Messy Jewish identities: A High Holidays meditation, part II

JTS | CC via Wikimedia Commons
JTS | CC via Wikimedia Commons
List College at The Jewish Theological Seminary is where Amram Altzman found one of his many communities. | Supplied via Wikimedia Commons

Two years ago, I wrote my first blog post for New Voices. I invited young Conservative Jews, unhappy with the current situation within their movement, to enter into conversation with me and the many other young Jews I know who grew up Modern Orthodox. We, too, were discontented with what we perceived as our movement’s shortcomings.

That post marked the beginning of a process that occupied much of my writing during the first half of my college career. I threw labels on and off — I saw the value in them, and then denounced them as too prohibitive — as I sought to find a community that combined what I wanted. I wanted everything: a commitment to tradition, a commitment to progress, a commitment to halacha, and also a desire to innovate, to create new traditions and rituals while preserving the old.

Each time, I fell short.

Each time, I thought I’d found a community which had finally met all of my criteria, and each time, I was surprised and disappointed when it did not match my laundry list of criteria for a perfect Jewish community.

I don’t want this to turn into a sappy blog post where I realize that it’s all okay, and that the community I’ve found myself in is a perfect one for me. At the end of the day, I have a vision for a Jewish future that I’m still searching for. I’m still looking for a derekh to replace the one I left when I left the Orthodox community. I’m still hopeful for a future where I find a Jewish community which meets my list of criteria, which fits my specific niche.

Although I’ve found pockets where that might exist, and although I’ve found a Jewish community on campus where I do feel comfortable, part of me is always searching for more, for the next and newest thing to add to my practice.
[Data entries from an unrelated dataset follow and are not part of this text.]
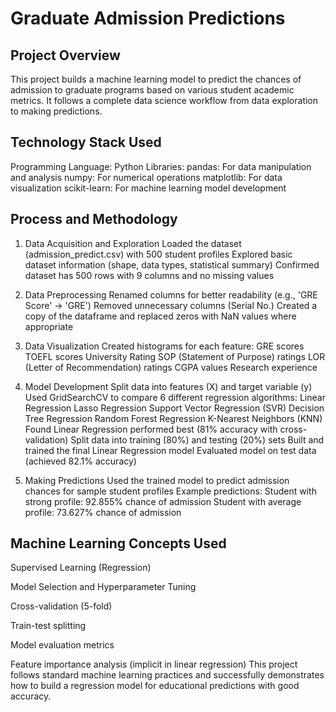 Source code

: # Graduate Admission Predictions
## Project Overview
This project builds a machine learning model to predict the chances of admission to graduate programs based on various student academic metrics. It follows a complete data science workflow from data exploration to making predictions.

## Technology Stack Used
Programming Language: Python
Libraries:
pandas: For data manipulation and analysis
numpy: For numerical operations
matplotlib: For data visualization
scikit-learn: For machine learning model development

## Process and Methodology
1. Data Acquisition and Exploration
Loaded the dataset (admission_predict.csv) with 500 student profiles
Explored basic dataset information (shape, data types, statistical summary)
Confirmed dataset has 500 rows with 9 columns and no missing values

2. Data Preprocessing
Renamed columns for better readability (e.g., 'GRE Score' → 'GRE')
Removed unnecessary columns (Serial No.)
Created a copy of the dataframe and replaced zeros with NaN values where appropriate

3. Data Visualization
Created histograms for each feature:
GRE scores
TOEFL scores
University Rating
SOP (Statement of Purpose) ratings
LOR (Letter of Recommendation) ratings
CGPA values
Research experience

4. Model Development
Split data into features (X) and target variable (y)
Used GridSearchCV to compare 6 different regression algorithms:
Linear Regression
Lasso Regression
Support Vector Regression (SVR)
Decision Tree Regression
Random Forest Regression
K-Nearest Neighbors (KNN)
Found Linear Regression performed best (81% accuracy with cross-validation)
Split data into training (80%) and testing (20%) sets
Built and trained the final Linear Regression model
Evaluated model on test data (achieved 82.1% accuracy)

5. Making Predictions
Used the trained model to predict admission chances for sample student profiles
Example predictions:
Student with strong profile: 92.855% chance of admission
Student with average profile: 73.627% chance of admission

## Machine Learning Concepts Used

Supervised Learning (Regression)

Model Selection and Hyperparameter Tuning

Cross-validation (5-fold)

Train-test splitting

Model evaluation metrics

Feature importance analysis (implicit in linear regression)
This project follows standard machine learning practices and successfully demonstrates how to build a regression model for educational predictions with good accuracy.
Each time I do, I look back, often nostalgically, to my upbringing, to a time and a community where being on a derekh was so easy.

Further complicating this was the realization that I exist — and can be comfortable in — multiple communities, all over the spectrum of religious observance. I can be comfortable in my Conservative community on campus, the queer Jewish shabbatonim that I staff, and my parents’ Orthodox community — none of which are my ideals, but all of which I can be comfortable in, and in which I can find community.

This, ultimately, is what confuses the concept of the derekh for me. It’s not the fact that there is one derekh on which I find myself, but the fact that I am on multiple roads, all at the same time. On each of those, there are spaces where I find myself in varying levels of visibility. I often find myself invisible or sacrificing my observance in spaces that are less observant, and find myself invisible as a queer person in Orthodox spaces.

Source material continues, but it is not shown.